> **Exercise input**:
»»

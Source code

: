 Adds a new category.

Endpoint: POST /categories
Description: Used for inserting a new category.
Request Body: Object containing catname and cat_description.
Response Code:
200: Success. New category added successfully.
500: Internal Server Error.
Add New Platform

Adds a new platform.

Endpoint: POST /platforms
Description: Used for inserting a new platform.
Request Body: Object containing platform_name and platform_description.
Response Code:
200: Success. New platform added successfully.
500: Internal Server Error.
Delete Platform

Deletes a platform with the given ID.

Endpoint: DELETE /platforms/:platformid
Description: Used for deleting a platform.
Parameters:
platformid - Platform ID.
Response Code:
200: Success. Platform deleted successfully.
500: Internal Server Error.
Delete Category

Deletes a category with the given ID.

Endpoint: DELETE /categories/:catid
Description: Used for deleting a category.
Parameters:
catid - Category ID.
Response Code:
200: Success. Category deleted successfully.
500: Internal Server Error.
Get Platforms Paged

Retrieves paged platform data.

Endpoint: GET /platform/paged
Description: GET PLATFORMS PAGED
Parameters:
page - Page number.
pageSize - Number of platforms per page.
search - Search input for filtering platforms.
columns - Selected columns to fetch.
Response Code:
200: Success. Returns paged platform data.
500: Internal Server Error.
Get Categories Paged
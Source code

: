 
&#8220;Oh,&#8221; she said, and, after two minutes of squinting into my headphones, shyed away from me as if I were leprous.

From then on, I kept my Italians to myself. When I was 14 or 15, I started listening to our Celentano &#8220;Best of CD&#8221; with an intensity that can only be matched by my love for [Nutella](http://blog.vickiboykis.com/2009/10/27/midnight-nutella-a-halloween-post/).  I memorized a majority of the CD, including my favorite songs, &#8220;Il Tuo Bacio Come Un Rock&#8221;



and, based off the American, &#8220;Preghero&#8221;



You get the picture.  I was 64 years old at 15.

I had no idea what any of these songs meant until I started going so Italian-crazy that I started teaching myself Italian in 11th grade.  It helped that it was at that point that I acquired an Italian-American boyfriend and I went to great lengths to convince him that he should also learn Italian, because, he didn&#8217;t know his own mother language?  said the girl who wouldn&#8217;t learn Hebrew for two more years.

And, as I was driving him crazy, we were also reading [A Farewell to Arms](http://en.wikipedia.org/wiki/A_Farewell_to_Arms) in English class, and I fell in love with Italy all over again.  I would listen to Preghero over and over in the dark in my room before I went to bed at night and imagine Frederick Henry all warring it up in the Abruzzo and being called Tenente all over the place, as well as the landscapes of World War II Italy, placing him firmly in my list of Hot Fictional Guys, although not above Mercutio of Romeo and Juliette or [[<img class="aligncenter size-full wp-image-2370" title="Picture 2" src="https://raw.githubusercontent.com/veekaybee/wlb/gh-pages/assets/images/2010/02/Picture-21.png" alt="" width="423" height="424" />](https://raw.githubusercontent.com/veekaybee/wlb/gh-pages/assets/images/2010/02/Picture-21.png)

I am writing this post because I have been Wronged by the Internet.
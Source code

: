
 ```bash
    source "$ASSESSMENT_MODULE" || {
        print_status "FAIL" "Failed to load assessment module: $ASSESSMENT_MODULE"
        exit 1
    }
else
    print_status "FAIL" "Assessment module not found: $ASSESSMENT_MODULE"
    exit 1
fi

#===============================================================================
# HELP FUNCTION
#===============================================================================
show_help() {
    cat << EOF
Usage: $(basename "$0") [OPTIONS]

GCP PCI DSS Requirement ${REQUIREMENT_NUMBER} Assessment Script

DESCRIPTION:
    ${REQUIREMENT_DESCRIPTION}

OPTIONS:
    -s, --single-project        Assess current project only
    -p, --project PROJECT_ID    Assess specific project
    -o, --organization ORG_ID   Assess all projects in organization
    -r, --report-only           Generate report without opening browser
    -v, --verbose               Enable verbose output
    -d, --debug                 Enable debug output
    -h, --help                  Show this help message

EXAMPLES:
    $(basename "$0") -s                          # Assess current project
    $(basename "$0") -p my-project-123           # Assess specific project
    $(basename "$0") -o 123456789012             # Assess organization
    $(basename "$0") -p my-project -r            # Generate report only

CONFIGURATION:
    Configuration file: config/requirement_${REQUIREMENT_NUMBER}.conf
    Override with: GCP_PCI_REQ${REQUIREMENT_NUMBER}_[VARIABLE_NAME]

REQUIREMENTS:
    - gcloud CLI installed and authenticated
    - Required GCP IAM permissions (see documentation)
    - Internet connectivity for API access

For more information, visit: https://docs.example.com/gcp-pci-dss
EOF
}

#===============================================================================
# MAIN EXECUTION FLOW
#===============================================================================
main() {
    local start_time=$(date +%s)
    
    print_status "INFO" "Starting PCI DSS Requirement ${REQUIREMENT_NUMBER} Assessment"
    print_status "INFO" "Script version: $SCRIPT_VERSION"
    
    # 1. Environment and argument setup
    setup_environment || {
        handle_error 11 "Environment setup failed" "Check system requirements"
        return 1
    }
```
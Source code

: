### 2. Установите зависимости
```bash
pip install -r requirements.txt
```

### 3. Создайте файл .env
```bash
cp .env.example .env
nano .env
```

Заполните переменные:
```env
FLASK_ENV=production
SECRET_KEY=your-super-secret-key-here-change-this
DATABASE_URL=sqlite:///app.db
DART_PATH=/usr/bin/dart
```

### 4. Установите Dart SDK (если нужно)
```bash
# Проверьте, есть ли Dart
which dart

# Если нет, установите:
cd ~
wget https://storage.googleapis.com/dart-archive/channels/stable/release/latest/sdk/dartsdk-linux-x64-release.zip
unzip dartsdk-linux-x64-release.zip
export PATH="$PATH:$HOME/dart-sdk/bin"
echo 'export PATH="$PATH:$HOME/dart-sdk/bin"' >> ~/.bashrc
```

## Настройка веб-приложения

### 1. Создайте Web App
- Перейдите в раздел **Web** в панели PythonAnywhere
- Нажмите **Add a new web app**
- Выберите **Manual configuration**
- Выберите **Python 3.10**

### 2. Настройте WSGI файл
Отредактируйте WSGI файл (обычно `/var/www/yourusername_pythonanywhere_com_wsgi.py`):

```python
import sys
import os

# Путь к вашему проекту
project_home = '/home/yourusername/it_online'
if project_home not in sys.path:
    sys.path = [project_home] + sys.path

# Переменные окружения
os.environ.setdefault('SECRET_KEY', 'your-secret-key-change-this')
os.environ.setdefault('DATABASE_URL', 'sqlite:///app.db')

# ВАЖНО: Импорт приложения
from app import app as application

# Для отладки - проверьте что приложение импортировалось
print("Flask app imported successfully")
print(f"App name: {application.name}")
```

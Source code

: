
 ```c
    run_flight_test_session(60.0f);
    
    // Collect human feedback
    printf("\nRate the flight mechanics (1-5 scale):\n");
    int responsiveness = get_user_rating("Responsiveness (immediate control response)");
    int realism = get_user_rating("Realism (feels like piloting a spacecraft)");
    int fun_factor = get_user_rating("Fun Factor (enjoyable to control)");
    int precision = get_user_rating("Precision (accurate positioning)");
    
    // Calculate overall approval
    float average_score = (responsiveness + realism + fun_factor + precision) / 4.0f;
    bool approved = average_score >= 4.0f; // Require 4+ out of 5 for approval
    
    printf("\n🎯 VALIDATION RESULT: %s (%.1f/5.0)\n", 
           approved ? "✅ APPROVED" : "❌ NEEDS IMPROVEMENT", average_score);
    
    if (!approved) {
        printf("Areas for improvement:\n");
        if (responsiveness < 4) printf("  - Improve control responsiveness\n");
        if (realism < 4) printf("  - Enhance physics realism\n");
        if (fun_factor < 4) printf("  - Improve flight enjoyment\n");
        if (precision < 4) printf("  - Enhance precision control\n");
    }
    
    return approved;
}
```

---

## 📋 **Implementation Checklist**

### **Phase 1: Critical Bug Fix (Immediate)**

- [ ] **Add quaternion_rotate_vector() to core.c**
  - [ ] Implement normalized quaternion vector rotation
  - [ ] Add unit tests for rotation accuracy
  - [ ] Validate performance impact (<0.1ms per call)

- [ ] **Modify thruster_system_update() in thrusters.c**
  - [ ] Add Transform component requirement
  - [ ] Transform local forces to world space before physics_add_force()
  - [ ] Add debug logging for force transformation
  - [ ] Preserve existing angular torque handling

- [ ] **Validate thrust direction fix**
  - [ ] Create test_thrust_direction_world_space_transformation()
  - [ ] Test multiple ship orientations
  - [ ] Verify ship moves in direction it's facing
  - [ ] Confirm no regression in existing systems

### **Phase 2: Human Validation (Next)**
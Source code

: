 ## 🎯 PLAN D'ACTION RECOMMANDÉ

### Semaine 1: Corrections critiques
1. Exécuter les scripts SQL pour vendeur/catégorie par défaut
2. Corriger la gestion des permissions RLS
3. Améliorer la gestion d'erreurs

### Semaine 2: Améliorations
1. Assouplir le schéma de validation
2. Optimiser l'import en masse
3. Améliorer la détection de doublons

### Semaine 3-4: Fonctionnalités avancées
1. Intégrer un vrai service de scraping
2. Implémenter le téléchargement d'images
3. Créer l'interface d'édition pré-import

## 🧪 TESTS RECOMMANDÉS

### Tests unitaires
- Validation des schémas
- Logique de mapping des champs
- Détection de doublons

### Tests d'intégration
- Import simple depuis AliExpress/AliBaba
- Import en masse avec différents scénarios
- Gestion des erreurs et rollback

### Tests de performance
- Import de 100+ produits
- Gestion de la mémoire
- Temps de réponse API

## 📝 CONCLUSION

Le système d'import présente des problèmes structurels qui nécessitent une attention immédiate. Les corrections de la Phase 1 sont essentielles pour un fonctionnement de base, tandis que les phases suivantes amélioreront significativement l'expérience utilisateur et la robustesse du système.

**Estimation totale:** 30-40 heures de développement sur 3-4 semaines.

««

> **What to produce**: Read through the entries, then copy every line where the string "also" is found.

> **The answer**:
I had no idea what any of these songs meant until I started going so Italian-crazy that I started teaching myself Italian in 11th grade.  It helped that it was at that point that I acquired an Italian-American boyfriend and I went to great lengths to convince him that he should also learn Italian, because, he didn&#8217;t know his own mother language?  said the girl who wouldn&#8217;t learn Hebrew for two more years.
And, as I was driving him crazy, we were also reading [A Farewell to Arms](http://en.wikipedia.org/wiki/A_Farewell_to_Arms) in English class, and I fell in love with Italy all over again.  I would listen to Preghero over and over in the dark in my room before I went to bed at night and imagine Frederick Henry all warring it up in the Abruzzo and being called Tenente all over the place, as well as the landscapes of World War II Italy, placing him firmly in my list of Hot Fictional Guys, although not above Mercutio of Romeo and Juliette or [[<img class="aligncenter size-full wp-image-2370" title="Picture 2" src="https://raw.githubusercontent.com/veekaybee/wlb/gh-pages/assets/images/2010/02/Picture-21.png" alt="" width="423" height="424" />](https://raw.githubusercontent.com/veekaybee/wlb/gh-pages/assets/images/2010/02/Picture-21.png)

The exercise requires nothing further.